Features:
FASTER SYSTEMS NOT ALWAYS BETTER: ENSURING HPC PRODUCTIVITY
by Tim Curns, Editor
Vendors today often spend much of their time producing systems that can secure
a position among the fastest in the world. While measurements of speed and
benchmarking ensure competition and push vendors to create more powerful
systems, practical productivity of these systems is sometimes compromised. Are
we sacrificing progress in order to gain recognition?
Tom Quinn, VP of East Coast Operations at Linux Networx, (a provider of
computing systems for high-performance simulation, analysis and modeling)
recently spoke to HPCwire regarding the relationship between the productivity
and speed of high- end systems.
HPCwire: Linux Networx has been vocal about the difference between Flops
(speed) and the concept of high productivity computing. Can you explain the
difference between these two issues?
Tom Quinn: There seems to be a trend with the media that cover the HPC
industry to place the most value and emphasis on the speed of the system,
rather than on the overall productivity of the machine. It's not that
performance does not matter, in fact it is probably one of the most critical
areas that affects productivity, but just because a computer is fast, doesn't
mean it's productive. This trend is propagated by supercomputer vendors
wanting their name listed among the top 10 fastest supercomputers, which
prompts them to sell their systems at extremely low costs (often times losing
money on the deal). Customers, also wanting their name on the top 10, buy the
cheapest hardware they can just to get a system that can run a blazingly fast
benchmark, but little else. Computing productivity is sometimes being
sacrificed for bragging rights.
HPCwire: So, keeping in mind that productivity is sometimes sacrificed for
speed, do you think the Top500 List is an accurate representation of the
world's fastest computers?
TQ: As a supporter and participant of the Top500 organization, Linux Networx
realizes the importance of recognizing the world's fastest systems, but is the
number of operations per second a computer is able to produce on a benchmark
test the true measure of a computer's value? Certainly the speed of a system
is important, but it doesn't measure the actual productivity of the machine.
The Top500 list provides a meaningful representation of the world's fastest
systems, as measured in operations per second using one specific benchmark,
however most HPC users are most concerned about productivity-or the number of
jobs run over the life of the system.
HPCwire: Well if speed is an eye-catching factor, what makes computing
productivity so important?
TQ: Purchasing a "fast" system that doesn't help solve an organization's
problems is a waste of time and money. It won't take long before the system's
inability to run production codes becomes painfully obvious, deadlines aren't
met, and management gets upset (usually at the technical folks). Suddenly
having the fastest system last year won't matter much when the CEO is
wondering why product development or research is behind schedule.

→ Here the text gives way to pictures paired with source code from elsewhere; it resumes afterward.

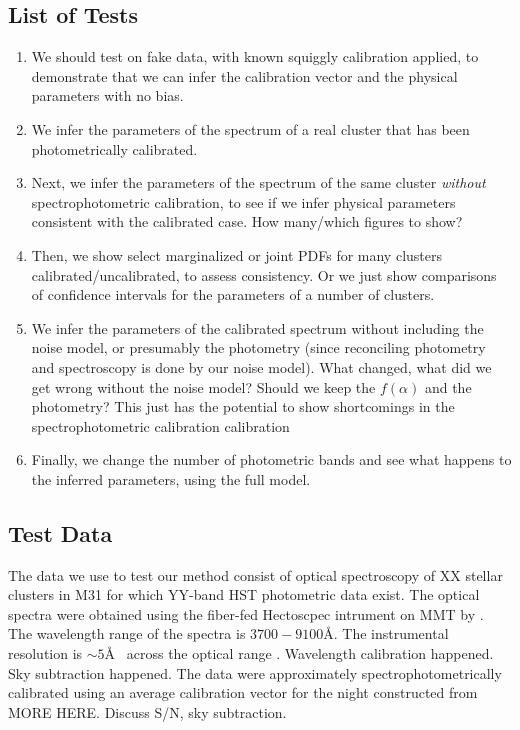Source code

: \documentclass[iop,numberedappendix]{emulateapj}
\begin{document}
\subsection{List of Tests}

\begin{enumerate}

\item We should test on fake data, with known squiggly
  calibration applied, to demonstrate that we can infer the
  calibration vector and the physical parameters with no bias.

\item We infer the parameters of the spectrum of a real cluster that
  has been photometrically calibrated. 

\item Next, we infer the parameters of the spectrum of the same
cluster \emph{without} spectrophotometric calibration, to see if we
infer physical parameters consistent with the calibrated case.  How
many/which figures to show?

\item  Then, we show select marginalized or joint PDFs for many
clusters calibrated/uncalibrated, to assess consistency.  Or we just
show comparisons of confidence intervals for the parameters of a
number of clusters.

\item We infer the parameters of the calibrated spectrum without
including the noise model, or presumably the photometry (since
reconciling photometry and spectroscopy is done by our noise model).
What changed, what did we get wrong without the noise model?
{\color{blue} Should we keep the $f(\alpha)$ and the photometry?  This
just has the potential to show shortcomings in the spectrophotometric
calibration calibration}

\item Finally, we change the number of photometric bands and see what
happens to the inferred parameters, using the full model.

\end{enumerate}

\subsection{Test Data}

The data we use to test our method consist of optical spectroscopy of
XX stellar clusters in M31 for which YY-band HST photometric data
exist.  The optical spectra were obtained using the fiber-fed
Hectoscpec intrument on MMT by \citet{caldwell}.  The wavelength range
of the spectra is $3700-9100$\AA. The instrumental resolution is
$\sim 5$\AA~ across the optical range \citep{fabricant13}.  {\color{blue} Wavelength
calibration happened. Sky subtraction happened.} The data were
approximately spectrophotometrically calibrated using an average
calibration vector for the night constructed from {\color{blue} MORE
HERE. Discuss S/N, sky subtraction.}
\end{document}
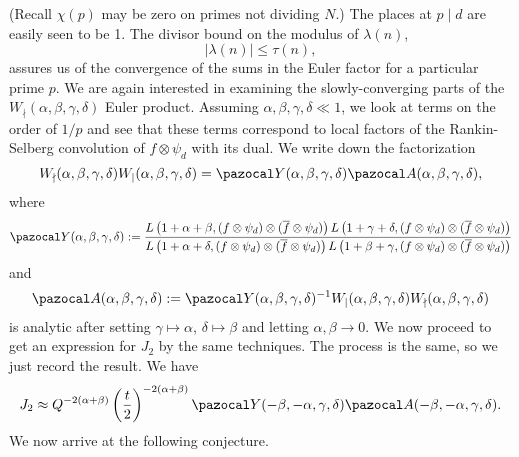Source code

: \documentclass[11pt,reqno]{amsart} \usepackage{fullpage}
\renewcommand{\leq}{\leqslant}
\newcommand{\ra}{\rightarrow}
\newcommand\be{\begin{equation}}
\newcommand\ee{\end{equation}}
\numberwithin{equation}{section}
\begin{document}
(Recall $\chi(p)$ may be zero on primes not dividing $N$.)
The places at $p\mid d$ are easily seen to be 1.
The divisor bound on the modulus of $\lambda(n)$,
\be|\lambda(n)|\leq\tau(n),\ee assures us
of the convergence of the sums in the Euler factor for a particular prime $p$.
We are again interested in examining the
slowly-converging parts of the $W_\nmid(\alpha,\beta,\gamma,\delta)$ Euler product.
Assuming $\alpha,\beta,\gamma,\delta\ll1$, we look at terms on the order of $1/p$ and see
that these terms correspond to local factors of the Rankin-Selberg convolution
of $f\otimes\psi_d$ with its dual. We write down the factorization
\be W_\nmid(\alpha,\beta,\gamma,\delta)W_\mid(\alpha,\beta,\gamma,\delta)
=\pazocal Y(\alpha,\beta,\gamma,\delta)\pazocal A(\alpha,\beta,\gamma,\delta),\ee where
\be\pazocal Y(\alpha,\beta,\gamma,\delta):=
\frac{L\left(1+\alpha+\beta,(f\otimes\psi_d)\otimes(\overline f\otimes\psi_d)\right)
  L\left(1+\gamma+\delta,(f\otimes\psi_d)\otimes(\overline f\otimes\psi_d)\right)}
{L\left(1+\alpha+\delta,(f\otimes\psi_d)\otimes(\overline f\otimes\psi_d)\right)
  L\left(1+\beta+\gamma,(f\otimes\psi_d)\otimes(\overline f\otimes\psi_d)\right)}\ee and
\be\label{eq:defpazoA} \pazocal A(\alpha,\beta,\gamma,\delta):=
\pazocal Y(\alpha,\beta,\gamma,\delta)^{-1}
W_\mid(\alpha,\beta,\gamma,\delta)W_\nmid(\alpha,\beta,\gamma,\delta)\ee
is analytic after setting $\gamma\mapsto\alpha$, $\delta\mapsto\beta$ and letting
$\alpha,\beta\ra0$.
We now proceed to get an expression for $J_2$ by the same techniques. The process is the
same, so we just record the result. We have
\be J_2\approx Q^{-2(\alpha+\beta)}\left(\frac t2\right)^{-2(\alpha+\beta)}
\pazocal Y(-\beta,-\alpha,\gamma,\delta)\pazocal A(-\beta,-\alpha,\gamma,\delta).\ee
We now arrive at the following conjecture.
\end{document}
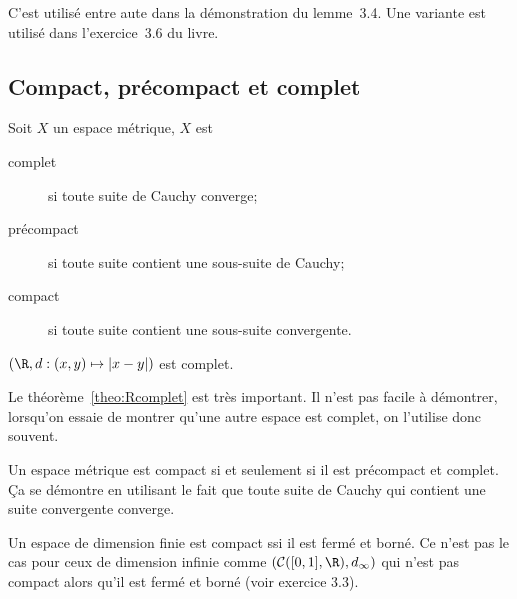 C'est utilisé entre aute dans la démonstration du lemme~3.4.
Une variante est utilisé dans l'exercice~3.6 du livre.

\subsection{Compact, précompact et complet}
\begin{mydef}[2.5]
  Soit $X$ un espace métrique, $X$ est
  \begin{description}
    \item[complet] si toute suite de Cauchy converge;
    \item[précompact] si toute suite contient une sous-suite
      de Cauchy;
    \item[compact] si toute suite contient une sous-suite
      convergente.
  \end{description}
\end{mydef}

\begin{mytheo}[2.8]
  \label{theo:Rcomplet}
  $(\R,d:(x,y)\mapsto|x-y|)$ est complet.
\end{mytheo}
Le théorème~\ref{theo:Rcomplet} est très important.
Il n'est pas facile à démontrer,
lorsqu'on essaie de montrer qu'une autre espace est complet,
on l'utilise donc souvent.

\begin{myprop}[2.6, 2.7]
  Un espace métrique est compact si et seulement si
  il est précompact et complet.
  Ça se démontre en utilisant le fait que toute suite
  de Cauchy qui contient une suite convergente converge.
\end{myprop}

\begin{myrem}
  Un espace de dimension finie est compact ssi il est fermé et borné.
  Ce n'est pas le cas pour ceux de dimension infinie comme
  $(\mathcal{C}([0,1],\R), d_\infty)$ qui n'est pas compact
  alors qu'il est fermé et borné (voir exercice 3.3).
\end{myrem}

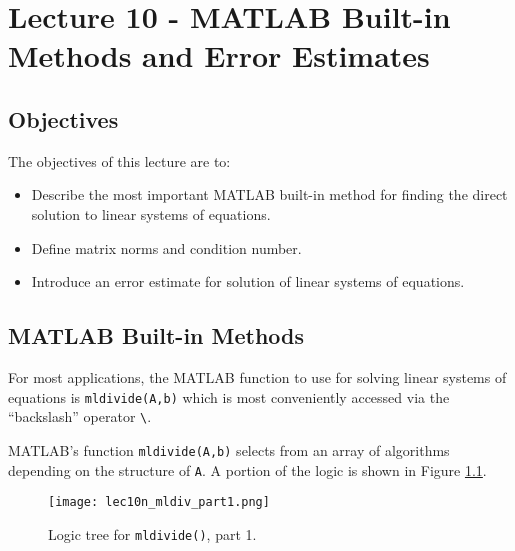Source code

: \chapter{Lecture 10 - MATLAB Built-in Methods and Error Estimates}
\label{ch:lec10n}
\section{Objectives}
The objectives of this lecture are to:
\begin{itemize}
\item Describe the most important MATLAB built-in method for finding the direct solution to linear systems of equations.
\item Define matrix norms and condition number.
\item Introduce an error estimate for solution of linear systems of equations.
\end{itemize}
\setcounter{lstannotation}{0}

\section{MATLAB Built-in Methods}
For most applications, the MATLAB function to use for solving linear systems of equations is \lstinline[style=myMatlab]{mldivide(A,b)} which is most conveniently accessed via the ``backslash'' operator \lstinline[style=myMatlab]{\}.

MATLAB's function \lstinline[style=myMatlab]{mldivide(A,b)} selects from an array of algorithms depending on the structure of \lstinline[style=myMatlab]{A}.  A portion of the logic is shown in Figure \ref{fig:lec10n-mldiv-part1}.
\begin{figure}[h!]
\texttt{[image: lec10n\_mldiv\_part1.png]}
\caption{Logic tree for \lstinline[style=myMatlab]{mldivide()}, part 1.}
\label{fig:lec10n-mldiv-part1}
\end{figure}



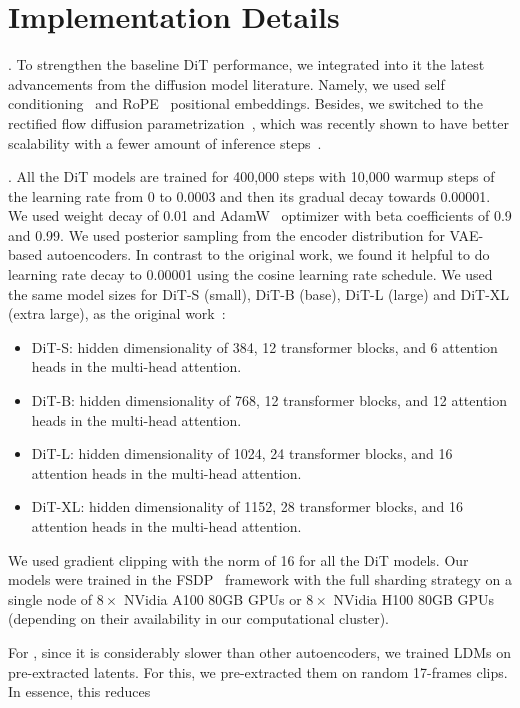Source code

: \section{Implementation Details}
\label{ap:details}

.
To strengthen the baseline DiT performance, we integrated into it the latest advancements from the diffusion model literature.
Namely, we used self conditioning~\cite{RIN} and RoPE~\cite{RoPE} positional embeddings.
Besides, we switched to the rectified flow diffusion parametrization~\cite{NormFlowsWithStochInterp, RecFlow, LSGM}, which was recently shown to have better scalability with a fewer amount of inference steps~\cite{SD3}.

.
All the DiT models are trained for 400,000 steps with 10,000 warmup steps of the learning rate from 0 to 0.0003 and then its gradual decay towards 0.00001.
We used weight decay of 0.01 and AdamW~\cite{AdamW} optimizer with beta coefficients of 0.9 and 0.99.
We used posterior sampling from the encoder distribution for VAE-based autoencoders.
In contrast to the original work, we found it helpful to do learning rate decay to 0.00001 using the cosine learning rate schedule.
We used the same model sizes for DiT-S (small), DiT-B (base), DiT-L (large) and DiT-XL (extra large), as the original work~\cite{DiT}:
\begin{itemize}
    \item DiT-S: hidden dimensionality of 384, 12 transformer blocks, and 6 attention heads in the multi-head attention.
    \item DiT-B: hidden dimensionality of 768, 12 transformer blocks, and 12 attention heads in the multi-head attention.
    \item DiT-L: hidden dimensionality of 1024, 24 transformer blocks, and 16 attention heads in the multi-head attention.
    \item DiT-XL: hidden dimensionality of 1152, 28 transformer blocks, and 16 attention heads in the multi-head attention.
\end{itemize}
We used gradient clipping with the norm of 16 for all the DiT models.
Our models were trained in the FSDP~\cite{FSDP} framework with the full sharding strategy on a single node of $8 \times$ NVidia A100 80GB GPUs or $8 \times$ NVidia H100 80GB GPUs (depending on their availability in our computational cluster).

For \cvae, since it is considerably slower than other autoencoders, we trained LDMs on pre-extracted latents.
For this, we pre-extracted them on random 17-frames clips.
In essence, this reduces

An obsession with speed rather than productivity can also lead to a loss of
meaningful research and scientific advancement. When the focus is taken off
productivity and computing speed becomes the main objective, the quality and
quantity of research and development is compromised. Ultimately, the speed of
a system has little meaning if it is not productive.
HPCwire: In addition to a loss of meaningful research as you say, what are
some of the other ramifications if there continues to be a focus on speed over
productivity?
TQ: Focusing on speed instead of productivity has the potential to hinder HPC
innovation. If customers solely demand fast systems, rather than a system
that can efficiently and productively run applications and solve problems,
then a computing vendor's motivation to develop improved technology is
diminished. The HPC industry has traditionally rewarded innovative companies
that push the technical envelope. Vendors that focus on improving the
productivity of computers are motivated to further invest in developing the
right technologies.
HPCwire: So how does Linux Networx ensure highly productive systems to its
customers?
TQ: Every aspect of Linux Networx systems are designed, integrated and
optimized for maximum productivity. Linux Networx pays attention to the
factors that influence system productivity that many vendors miss, such as
systems designed for maximum cooling and density, total cluster management,
validation and integration of the latest components, full pre-ship system
buildup and testing, followed by rapid on-site installation, plus ongoing
service and training programs to help customer maximize their cluster's ROI.
All these efforts are designed to help customers get the most production
possible from their cluster during its lifetime.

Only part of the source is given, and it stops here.